Saved data entries
++++++++

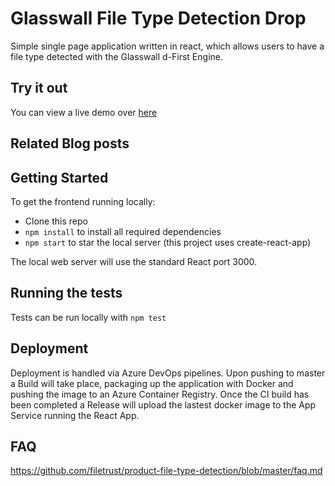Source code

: # Glasswall File Type Detection Drop

Simple single page application written in react, which allows users to have a file type detected with the Glasswall d-First Engine.

## Try it out
You can view a live demo over [here](https://glasswall-file-type-detection.azurewebsites.net/)

## Related Blog posts

## Getting Started
To get the frontend running locally:
* Clone this repo
* `npm install` to install all required dependencies
* `npm start` to star the local server (this project uses create-react-app)

The local web server will use the standard React port 3000.

## Running the tests

Tests can be run locally with `npm test`

## Deployment

Deployment is handled via Azure DevOps pipelines. Upon pushing to master a Build will take place, packaging up the application with Docker and pushing the image to an Azure Container Registry. Once the CI build has been completed a Release will upload the lastest docker image to the App Service running the React App.

## FAQ

https://github.com/filetrust/product-file-type-detection/blob/master/faq.md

++++++++

- [TASK DIRECTIONS]: If a line above holds the word "https", copy it.

- [TASK SOLUTION]:
You can view a live demo over [here](https://glasswall-file-type-detection.azurewebsites.net/)
https://github.com/filetrust/product-file-type-detection/blob/master/faq.md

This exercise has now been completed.